Extended Data Figure 3. Additional analysis of transcriptomic correlates of response to anti-PD-1 immunotherapy.

(A) GSEA enrichment score of gene set KIM_PTEN_TARGETS_UP for non-responders vs responders (n=12 patients). The boxplot shows the median, interquartile range, and whiskers (1.5 times interquartile range). (B) Boxplot of CD274 (encoding PD-L1) mRNA expression in responders vs. non-responders (n=12 patients). The boxplot shows the median, interquartile range, and whiskers (1.5 times interquartile range).

Extended Data Figure 4. Clonal diversity of lymphocytes before and after immunotherapy.

Within 7 patients with longitudinal information on TCR and immunoglobulin (Ig) RNA expression, MiXCR was used to group reads into T Cell (A) and B Cell clones (B). Each color on a bar represents the fractional presence of a different clone, with the total clonal read count n listed above.

Extended Data Figure 5. Non-responders demonstrate a greater increase in clonal diversity of B Cells following immunotherapy.

B-cell clonal diversity before and after immunotherapy was assessed by identifying immunoglobulin RNA sequences within the tumor. Non-responders had a greater increase in Shannon entropy among B cells compared to responders (p = 0.048, two-sided Exact Mann-Whitney U test; n = 16 independent timepoints from 7 patients). The boxplot shows the median, interquartile range, and whiskers (1.5 times interquartile range); the violin plot represents sample distributions via kernel density estimation.

Extended Data Figure 6. Tumor subtype.

Expression subtyping of tumors from 9 patients (pre- & post-treatment) into proneural, mesenchymal, and classical subtypes.

Extended Data Figure 7. GSEA analysis.

GSEA enrichment plots (n = 12 patients; 6 responders vs 6 non-responders) of two regulatory T cells (Treg) related gene sets; p-values, two-sided Kolmogorov-Smirnov test.

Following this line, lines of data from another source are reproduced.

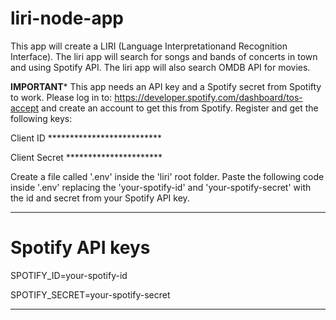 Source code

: # liri-node-app

This app will create a LIRI (Language Interpretationand Recognition Interface).  The liri app will search for songs and bands of concerts in town and using Spotify API.   The liri app will also search OMDB API for movies.

****IMPORTANT*****
This app needs an API key and a Spotify secret from Spotifty to work. Please log in to:
https://developer.spotify.com/dashboard/tos-accept and create an account to get this from Spotify.
Register and get the following keys:

Client ID **************************

Client Secret **********************

Create a file called '.env' inside the 'liri' root folder.  Paste the following code inside '.env' replacing the 'your-spotify-id' and 'your-spotify-secret' with the id and secret from your Spotify API key.

*********
# Spotify API keys

SPOTIFY_ID=your-spotify-id

SPOTIFY_SECRET=your-spotify-secret
**********


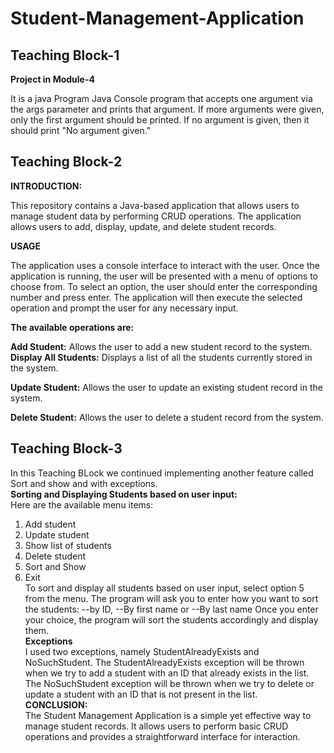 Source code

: # Student-Management-Application
## Teaching Block-1
**Project in Module-4**

It is a java Program Java Console program that accepts one argument via the args parameter
and prints that argument. If more arguments were given, only the first argument should be printed. If no argument is given, 
then it should print "No argument given." 

## Teaching Block-2

**INTRODUCTION:**

This repository contains a Java-based application that allows users to manage student data by performing CRUD operations. The application allows users to add, display, update, and delete student records.

**USAGE**

The application uses a console interface to interact with the user. Once the application is running, the user will be presented with a menu of options to choose from. To select an option, the user should enter the corresponding number and press enter. The application will then execute the selected operation and prompt the user for any necessary input.

**The available operations are:**

**Add Student:** Allows the user to add a new student record to the system.  
**Display All Students:** Displays a list of all the students currently stored in the system.

**Update Student:** Allows the user to update an existing student record in the system.

**Delete Student:** Allows the user to delete a student record from the system.

## Teaching Block-3
In this Teaching BLock we continued implementing  another feature called Sort and show and with exceptions.  
**Sorting and Displaying Students based on user input:**  
Here are the available menu items:
   1. Add student
   2. Update student
   3. Show list of students
   4. Delete student
   5. Sort and Show 
   6. Exit   
   To sort and display all students based on user input, select option 5 from the menu. 
   The program will ask you to enter how you want to sort the students:
   --by ID, 
   --By first name or
   --By last name
   Once you enter your choice, the program will sort the students accordingly and display them.  
**Exceptions**  
I used two exceptions, namely StudentAlreadyExists and NoSuchStudent. 
   The StudentAlreadyExists exception will be thrown when we try to add a student with an ID that already exists in the list.
   The NoSuchStudent exception will be thrown when we try to delete or update a student with an ID that is not present in the list.  
**CONCLUSION:**  
The Student Management Application is a simple yet effective way to manage student records. It allows users to perform basic CRUD operations and provides a straightforward interface for interaction.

Extended Data Figure 8. Enrichment of regulatory T-cells signatures.

(A) Cells associated with the regulatory T-cells signature were enriched in a PTEN-mutated tumor. (B) Tumors associated with the regulatory T-cells signature were enriched in PTEN-mutated samples.

Extended Data Figure 9. Single cell RNA-seq data analysis.

Topological data analysis of single cell RNA-seq data (n = 4000 cells) from a PTEN-mutated tumor, demonstrating clusters of cells with high expression of CD44 (A, in red) and of microglial signatures (B, in red).

Extended Data Figure 10. Tumor purity analysis.

PTEN-mutated GBM tumors have significantly lower tumor purity compared to PTEN-wild-type tumors (n = 172, two-sided Wilcoxon rank-sum test). The boxplot shows the median, interquartile range, and whiskers (1.5 times interquartile range); the violin plot represents sample distributions via kernel density estimation.